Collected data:
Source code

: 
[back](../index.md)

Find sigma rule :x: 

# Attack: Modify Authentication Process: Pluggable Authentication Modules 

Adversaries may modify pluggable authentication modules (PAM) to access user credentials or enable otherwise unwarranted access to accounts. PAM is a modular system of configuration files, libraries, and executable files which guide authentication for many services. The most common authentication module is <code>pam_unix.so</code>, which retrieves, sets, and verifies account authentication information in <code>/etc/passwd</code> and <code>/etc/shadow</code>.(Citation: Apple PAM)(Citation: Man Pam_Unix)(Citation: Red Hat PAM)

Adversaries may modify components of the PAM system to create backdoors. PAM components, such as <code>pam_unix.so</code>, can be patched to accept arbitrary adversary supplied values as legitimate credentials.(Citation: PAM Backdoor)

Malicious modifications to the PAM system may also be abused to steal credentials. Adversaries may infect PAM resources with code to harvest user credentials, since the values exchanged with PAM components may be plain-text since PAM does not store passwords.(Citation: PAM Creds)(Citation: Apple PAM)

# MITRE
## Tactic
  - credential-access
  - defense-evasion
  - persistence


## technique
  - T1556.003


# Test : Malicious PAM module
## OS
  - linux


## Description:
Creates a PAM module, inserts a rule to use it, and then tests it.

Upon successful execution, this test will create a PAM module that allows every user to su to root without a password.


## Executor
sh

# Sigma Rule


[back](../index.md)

- YOUR TASK -
Reproduce the full block of data exactly, omitting nothing.

- ANSWER TO THIS TASK -
Source code

: 
[back](../index.md)

Find sigma rule :x: 

# Attack: Modify Authentication Process: Pluggable Authentication Modules 

Adversaries may modify pluggable authentication modules (PAM) to access user credentials or enable otherwise unwarranted access to accounts. PAM is a modular system of configuration files, libraries, and executable files which guide authentication for many services. The most common authentication module is <code>pam_unix.so</code>, which retrieves, sets, and verifies account authentication information in <code>/etc/passwd</code> and <code>/etc/shadow</code>.(Citation: Apple PAM)(Citation: Man Pam_Unix)(Citation: Red Hat PAM)

Adversaries may modify components of the PAM system to create backdoors. PAM components, such as <code>pam_unix.so</code>, can be patched to accept arbitrary adversary supplied values as legitimate credentials.(Citation: PAM Backdoor)

Malicious modifications to the PAM system may also be abused to steal credentials. Adversaries may infect PAM resources with code to harvest user credentials, since the values exchanged with PAM components may be plain-text since PAM does not store passwords.(Citation: PAM Creds)(Citation: Apple PAM)

# MITRE
## Tactic
  - credential-access
  - defense-evasion
  - persistence


## technique
  - T1556.003


# Test : Malicious PAM module
## OS
  - linux


## Description:
Creates a PAM module, inserts a rule to use it, and then tests it.

Upon successful execution, this test will create a PAM module that allows every user to su to root without a password.


## Executor
sh

# Sigma Rule


[back](../index.md)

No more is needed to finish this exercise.